» Task objective:
What's needed: every entry, printed exactly, minus the images.

» Working data:
^^^^

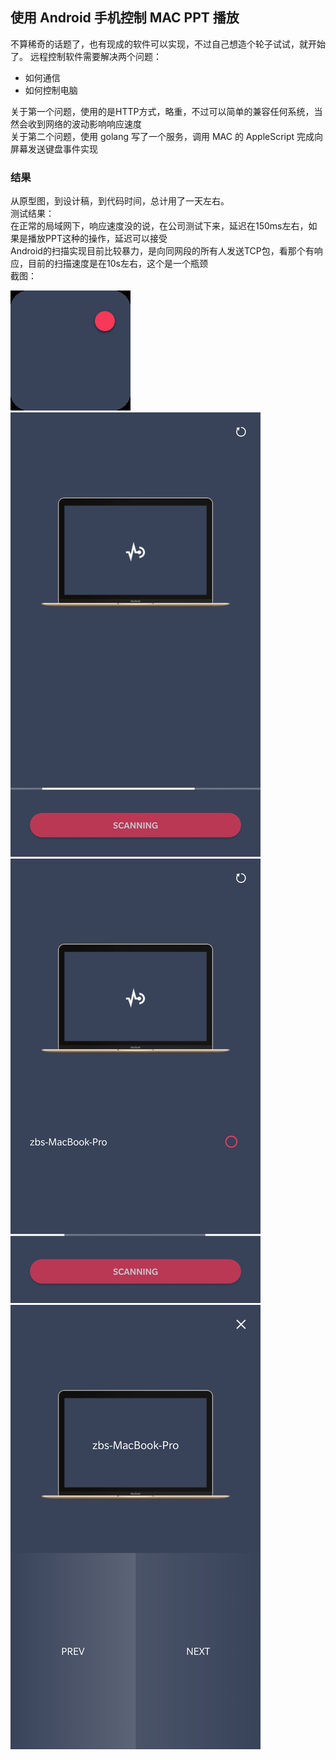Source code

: ## 使用 Android 手机控制 MAC PPT 播放

不算稀奇的话题了，也有现成的软件可以实现，不过自己想造个轮子试试，就开始了。
远程控制软件需要解决两个问题：
- 如何通信
- 如何控制电脑

关于第一个问题，使用的是HTTP方式，略重，不过可以简单的兼容任何系统，当然会收到网络的波动影响响应速度  
关于第二个问题，使用 golang 写了一个服务，调用 MAC 的 AppleScript 完成向屏幕发送键盘事件实现

### 结果
从原型图，到设计稿，到代码时间，总计用了一天左右。  
测试结果：  
在正常的局域网下，响应速度没的说，在公司测试下来，延迟在150ms左右，如果是播放PPT这种的操作，延迟可以接受  
Android的扫描实现目前比较暴力，是向同网段的所有人发送TCP包，看那个有响应，目前的扫描速度是在10s左右，这个是一个瓶颈  
截图：  

![img.jpg](../images/upload/remote_control_icon.jpg)
![img.jpg](../images/upload/remote_control_scan.jpg)
![img.jpg](../images/upload/remote_control_find.jpg)
![img.jpg](../images/upload/remote_control_action.jpg)
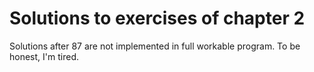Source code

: # Solutions to exercises of chapter 2

Solutions after 87 are not implemented in full workable program.
To be honest, I'm tired.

^^^^

» Answer section:
Source code

: ## 使用 Android 手机控制 MAC PPT 播放

不算稀奇的话题了，也有现成的软件可以实现，不过自己想造个轮子试试，就开始了。
远程控制软件需要解决两个问题：
- 如何通信
- 如何控制电脑

关于第一个问题，使用的是HTTP方式，略重，不过可以简单的兼容任何系统，当然会收到网络的波动影响响应速度  
关于第二个问题，使用 golang 写了一个服务，调用 MAC 的 AppleScript 完成向屏幕发送键盘事件实现

### 结果
从原型图，到设计稿，到代码时间，总计用了一天左右。  
测试结果：  
在正常的局域网下，响应速度没的说，在公司测试下来，延迟在150ms左右，如果是播放PPT这种的操作，延迟可以接受  
Android的扫描实现目前比较暴力，是向同网段的所有人发送TCP包，看那个有响应，目前的扫描速度是在10s左右，这个是一个瓶颈  
截图：  

![img.jpg](../images/upload/remote_control_icon.jpg)
![img.jpg](../images/upload/remote_control_scan.jpg)
![img.jpg](../images/upload/remote_control_find.jpg)
![img.jpg](../images/upload/remote_control_action.jpg)
Source code

: # Solutions to exercises of chapter 2

Solutions after 87 are not implemented in full workable program.
To be honest, I'm tired.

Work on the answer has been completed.